Architecture and Design

Architect Terry Farrell’s fascination with Hong Kong endures

Briton, whose firm designed city buildings including the Peak Tower, Kowloon Station and British consulate, loves streets where the people and traffic create a buzz. His ideas are on display in two exhibitions this month

PUBLISHED : Monday, 11 April, 2016, 3:57pm
UPDATED : Monday, 11 April, 2016, 4:43pm

Terry Farrell isn’t just an architect – he’s a planner. “You plan the place, not just the buildings,” says the 77-year-old British designer, whose firm, TFP Farrells, is known as much for his advocacy of placemaking as it is for postmodern landmarks like London’s MI6 Building and the Peak Tower in Hong Kong.

“The process you adapt is as important as the product,” he says. “It’s about planning and forethought rather than just the design of icons.”

This month, that philosophy is featured in Urban Dialogue, a pair of exhibitions at the Fringe Club and Peak Tower. Along with highlighting Farrells’ architectural contribution to Hong Kong, the exhibitions will include workshops, forums and lectures that explore the issues at the heart of Farrells’ work, like public space, development oriented around public transport and the sensitive redevelopment of existing neighbourhoods.

Though Farrell founded his firm in London, its Hong Kong office is just as big – an indication of just how important the city is to the architect, who was born to a working-class family in Manchester. He first visited Hong Kong in 1964 to spend time with an old college friend, playboy tycoon Cecil Chao Sze-tsung.

In good streets, the streets in Paris, New York, London and the good bits of Hong Kong, you feel a buzz when there is traffic and people together
Sir Terry Farrell

Farrell was fascinated by the city, so when he launched his architectural practice in 1980, one of the first international competitions he entered was for a Hongkong Land development. He lost, but made up for it in 1991 by winning bids for the second-generation Peak Tower, the British consulate and the Kowloon Station complex. “We won three competitions inside 12 months,” says Farrell. “We never backed off it. We kept growing.”

Kowloon Station was by far the biggest of those projects, comprising not only an MTR and Airport Express station, but an enormous city-within-a-city that would eventually become home to 35,000 people and Hong Kong’s tallest building, the International Commerce Centre (which was designed by another firm, Kohn Pedersen Fox). “It still is the most complicated thing we’ve ever done,” he says.

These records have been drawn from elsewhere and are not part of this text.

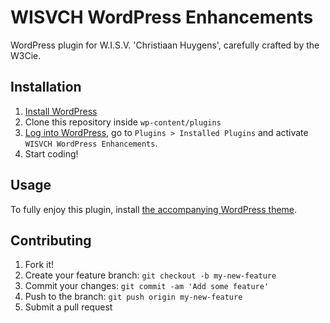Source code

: # WISVCH WordPress Enhancements

WordPress plugin for W.I.S.V. 'Christiaan Huygens', carefully crafted by the W3Cie.


## Installation

1. [Install WordPress](https://codex.wordpress.org/Installing_WordPress)
2. Clone this repository inside `wp-content/plugins`
3. [Log into WordPress](https://codex.wordpress.org/First_Steps_With_WordPress), go to `Plugins > Installed Plugins` and activate `	
WISVCH WordPress Enhancements`.
4. Start coding!

## Usage

To fully enjoy this plugin, install [the accompanying WordPress theme](https://github.com/WISVCH/rechallenge/).

## Contributing

1. Fork it!
2. Create your feature branch: `git checkout -b my-new-feature`
3. Commit your changes: `git commit -am 'Add some feature'`
4. Push to the branch: `git push origin my-new-feature`
5. Submit a pull request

Farrell and his team were initially told by the MTR that they couldn’t change the layout of the station, but they successfully convinced the rail operator to build a single grand station hall instead of the discrete entrances common in older MTR stations like Central – “I call them mouseholes,” says Farrell. A large pedestrian-only plaza was designed just outside the station’s main entrance, on the podium deck that served as a new ground level for all of the area’s buildings. “I think people like to go to a station where they can orientate yourself.”

There were compromises, though. Government planners insisted on completely separating vehicular and foot traffic, which created a ground level dominated by access ramps and roadways, while pedestrians are relegated to the Elements shopping mall and the podium deck. “I have reservations about its lack of integration with the urban scene around it, but that had all been predetermined and we couldn’t unravel any aspect of that,” says Farrell.

Farrells principal Stefan Krummeck says the mentality that led to those restrictions is slowly starting to shift. “[People] are realising a sterile groundscape is not so good,” he says.

Farrell adds: “In good streets, the streets in Paris, New York, London and the good bits of Hong Kong, you feel a buzz when there is traffic and people together.”

Farrell invests that attitude even in his skyscraper projects. Before working on the 442-metre Kingkey 100 tower in Shenzhen, which was completed in 2011, Farrell had never done much work with high-rises, and he says he still prefers low- and medium-rise buildings. But when it does tackle towers – TFP Farrells is working on several in mainland China – the firm makes a point of integrating them into the city as best they can. “Very few of our towers are standalone,” says Krummeck. “It’s really about creating new neighbourhoods.”

Farrell says one of his favourite projects is New York’s Rockefeller Center, a 1930s mixed-use development that blends high-rises with public plazas, shopping arcades and an underground shopping mall – an Art Deco precursor to the kind of planning and architecture that is now common in Asian cities.

In 2013, Farrell conducted a survey of the United Kingdom’s built environment, leading to a number of recommendations including an “urban room” – a place where citizens can learn about and discuss urban change. “It’s applicable almost everywhere,” he says. That’s what he and his firm hope to achieve with the upcoming exhibition. “We want people to think about how they can make their experience of the urban environment better,” says Krummeck.